Kenyataan eksistensial itu membuka suatu kepastian amat mendasar. Bahwa yang pertama adalah kebaikan, dan bukan kejahatan. Kita secara menyeluruh dikuasai oleh Yang Baik, pasivitas kita menunjukkan bahwa kita “dipilih” oleh Yang Baik. Intuisi dasar Plato bahwa idea Yang Baik dan bukan Yang Satu atau Yang Ada sebagai idea pertama yang dituju oleh segala pengada, yang menjadi daya tarik paling dasar segala dinamika dalam dunia yang ada, diangkat kembali oleh Levinas. Di titik paling pertama, “di seberang Ada”, Yang Baik muncul sebagai cakrawala yang sudah mencakup semuanya, termasuk segala salah jalan kemudian. “Etika di sini masuk ke dalam diskursus filosofis yang semula semata-mata ontologis” (Magnis-Suseno, 2000: 101-102).
Dengan demikian, etika Levinas dapat dijuluki etika penebusan. Etikanya bukan etika dalam arti keterampilan filosofis biasa. Etikanya adalah sebuah etika fundamental. Fundamental dalam arti bahwa data paling pertama eksistensi kita adalah tanggung jawab terhadap sesama, jadi sikap yang positif dan tidak negatif.
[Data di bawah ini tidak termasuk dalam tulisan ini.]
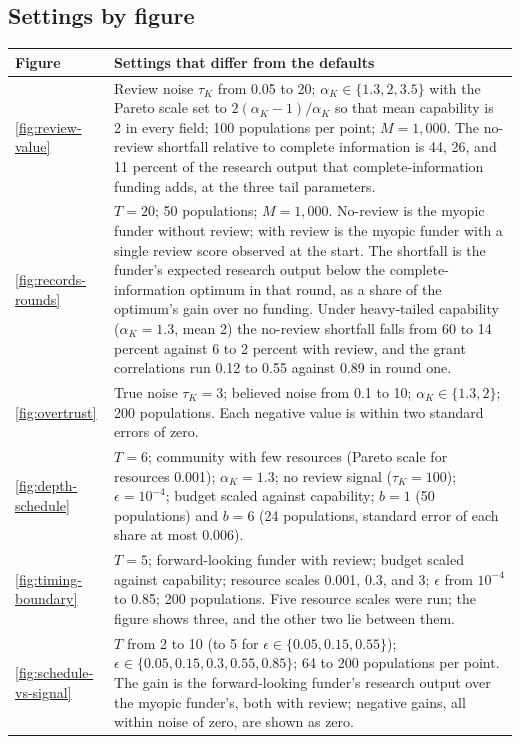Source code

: \subsection*{Settings by figure}
\begin{table}[h]
\centering
\small
\begin{tabular}{@{}p{2.1cm}p{10.2cm}@{}}
\toprule
Figure & Settings that differ from the defaults \\
\midrule
\ref{fig:review-value} & Review noise $\tau_K$ from 0.05 to 20; $\alpha_K \in \{1.3, 2, 3.5\}$ with the Pareto scale set to $2(\alpha_K - 1)/\alpha_K$ so that mean capability is 2 in every field; 100 populations per point; $M = 1{,}000$. The no-review shortfall relative to complete information is 44, 26, and 11 percent of the research output that complete-information funding adds, at the three tail parameters. \\
\ref{fig:records-rounds} & $T = 20$; 50 populations; $M = 1{,}000$. No-review is the myopic funder without review; with review is the myopic funder with a single review score observed at the start. The shortfall is the funder's expected research output below the complete-information optimum in that round, as a share of the optimum's gain over no funding. Under heavy-tailed capability ($\alpha_K = 1.3$, mean 2) the no-review shortfall falls from 60 to 14 percent against 6 to 2 percent with review, and the grant correlations run 0.12 to 0.55 against 0.89 in round one. \\
\ref{fig:overtrust} & True noise $\tau_K = 3$; believed noise from 0.1 to 10; $\alpha_K \in \{1.3, 2\}$; 200 populations. Each negative value is within two standard errors of zero. \\
\ref{fig:depth-schedule} & $T = 6$; community with few resources (Pareto scale for resources 0.001); $\alpha_K = 1.3$; no review signal ($\tau_K = 100$); $\epsilon = 10^{-4}$; budget scaled against capability; $b = 1$ (50 populations) and $b = 6$ (24 populations, standard error of each share at most 0.006). \\
\ref{fig:timing-boundary} & $T = 5$; forward-looking funder with review; budget scaled against capability; resource scales 0.001, 0.3, and 3; $\epsilon$ from $10^{-4}$ to 0.85; 200 populations. Five resource scales were run; the figure shows three, and the other two lie between them. \\
\ref{fig:schedule-vs-signal} & $T$ from 2 to 10 (to 5 for $\epsilon \in \{0.05, 0.15, 0.55\}$); $\epsilon \in \{0.05, 0.15, 0.3, 0.55, 0.85\}$; 64 to 200 populations per point. The gain is the forward-looking funder's research output over the myopic funder's, both with review; negative gains, all within noise of zero, are shown as zero. \\

\end{tabular}
\end{table}
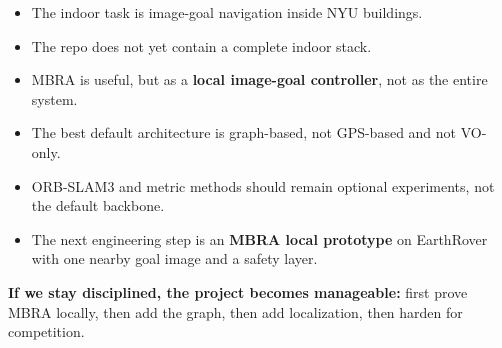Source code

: \documentclass[11pt,a4paper]{article}
\begin{document}
\begin{itemize}
  \item The indoor task is image-goal navigation inside NYU buildings.
  \item The repo does not yet contain a complete indoor stack.
  \item MBRA is useful, but as a \textbf{local image-goal controller}, not as the entire system.
  \item The best default architecture is graph-based, not GPS-based and not VO-only.
  \item ORB-SLAM3 and metric methods should remain optional experiments, not the default backbone.
  \item The next engineering step is an \textbf{MBRA local prototype} on EarthRover with one nearby goal image and a safety layer.
\end{itemize}

\begin{mdframed}
\textbf{If we stay disciplined, the project becomes manageable:}
first prove MBRA locally, then add the graph, then add localization, then harden
for competition.
\end{mdframed}
\end{document}
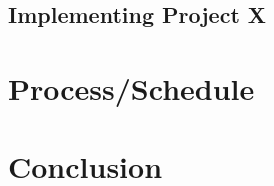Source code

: \documentclass{article}
\begin{document}
\subsection*{Implementing Project X}



\section*{Process/Schedule}

\section*{Conclusion}




\end{document}
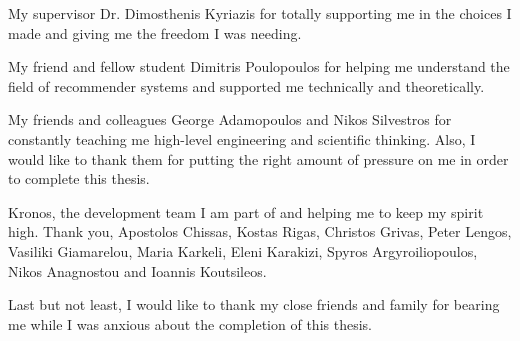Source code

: \documentclass[10pt,journal]{IEEEtran}
\begin{document}
My supervisor Dr. Dimosthenis Kyriazis for totally supporting me in the choices I made and giving me the freedom I was needing.

My friend and fellow student Dimitris Poulopoulos for helping me understand the field of recommender systems and supported me technically and theoretically.

My friends and colleagues George Adamopoulos and Nikos Silvestros for constantly teaching me high-level engineering and scientific thinking. Also, I would like to thank them for putting the right amount of pressure on me in order to complete this thesis.

Kronos, the development team I am part of and helping me to keep my spirit high. Thank you, Apostolos Chissas, Kostas Rigas, Christos Grivas, Peter Lengos, Vasiliki Giamarelou, Maria Karkeli, Eleni Karakizi, Spyros Argyroiliopoulos, Nikos Anagnostou and Ioannis Koutsileos. 

Last but not least, I would like to thank my close friends and family for bearing me while I was anxious about the completion of this thesis.
	
	
	
\end{document}
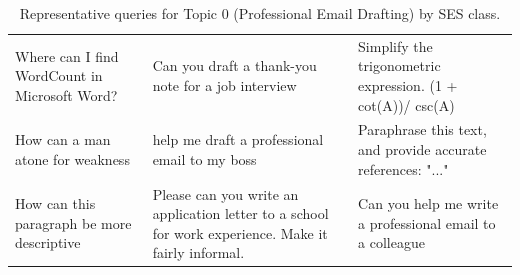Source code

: \begin{table}[ht]
\begin{tabular}{p{4.3cm}p{4.3cm}p{4.3cm}}
Where can I find WordCount in Microsoft Word? & Can you draft a thank-you note for a job interview & Simplify the trigonometric expression.   (1 + cot(A))/ csc(A) \\[4pt]
How can a man atone for weakness & help me draft a professional email to my boss & Paraphrase this text, and provide accurate references: "..." \\[4pt]
How can this paragraph be more descriptive & Please can you write an application letter to a school for work experience. Make it fairly informal. & Can you help me write a professional email to a colleague \\[4pt]
\bottomrule
\end{tabular}
\caption{Representative queries for Topic 0 (Professional Email Drafting) by SES class.}
\label{tab:repr_queries_topic0}
\end{table}


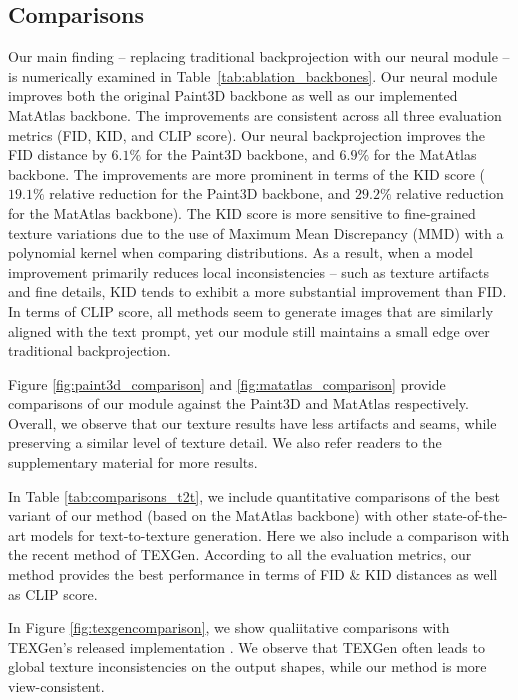 \subsection{Comparisons}
\label{subsec:comparisons}

Our main finding -- replacing traditional backprojection with our neural module -- is numerically examined in Table~\ref{tab:ablation_backbones}. Our neural module improves both the original Paint3D backbone as well as our implemented MatAtlas backbone. The improvements are consistent across all three evaluation metrics (FID, KID, and CLIP score). Our neural backprojection improves the FID distance by $6.1\%$ for the Paint3D backbone, and $6.9\%$ for the MatAtlas backbone. The improvements are more prominent in terms of the KID score ($19.1\%$ relative reduction for the Paint3D backbone, and $29.2\%$ relative reduction for the MatAtlas backbone). The KID score is more sensitive to fine-grained texture variations due to the use of Maximum Mean Discrepancy (MMD) with a polynomial kernel when comparing distributions. As a result, when a model improvement primarily reduces local inconsistencies -- such as texture artifacts and fine details, KID tends to exhibit a more substantial improvement than FID. In terms of CLIP score, all methods seem to generate images that are similarly aligned with the text prompt, yet our module still maintains a small edge over traditional backprojection. 


Figure \ref{fig:paint3d_comparison} and \ref{fig:matatlas_comparison} 
provide comparisons of our module against the Paint3D and MatAtlas respectively. Overall, we observe that our texture results have less artifacts and seams, while preserving a similar level of texture detail. We also refer readers to the supplementary material for more results. 

In Table \ref{tab:comparisons_t2t}, we include quantitative comparisons of the best variant of our method (based on the MatAtlas backbone) with other state-of-the-art models for text-to-texture generation. Here we also include a comparison with the recent method of TEXGen\cite{Yu:2024:TEXGen}.
According to all the evaluation metrics, our method provides the best performance in terms of FID \& KID distances as well as CLIP score.  

In Figure \ref{fig:texgencomparison}, we show qualiitative comparisons with 
TEXGen's released implementation \cite{Yu:2024:TEXGen}. We observe that TEXGen often leads to global texture inconsistencies on the output shapes, while our method is  more view-consistent.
Panggilan untuk “menebus” sesama, untuk bersikap solider terhadap sesama, untuk menjadi “substitusinya”, merupakan kenyataan paling pertama yang kita hadapi. Karena itu, “metafisika”, “filsafat Pertama” menurut Aristoteles, bersifat etika dan bukan ontologi. Titik tolak paling pertama segala kesadaran saya bahwa saya harus mengakui dan melindungi orang lain dalam kelainannya. Dalam arti ini, “saya” dipanggil untuk “menebus sesama saya”. Ternyata manusia bukan serigala yang kemudian dengan susah payah harus dijinakkan, melainkan ia pertama-tama adalah “penjaga sesama saudara manusia” (Magnis-Suseno, 2000: 106).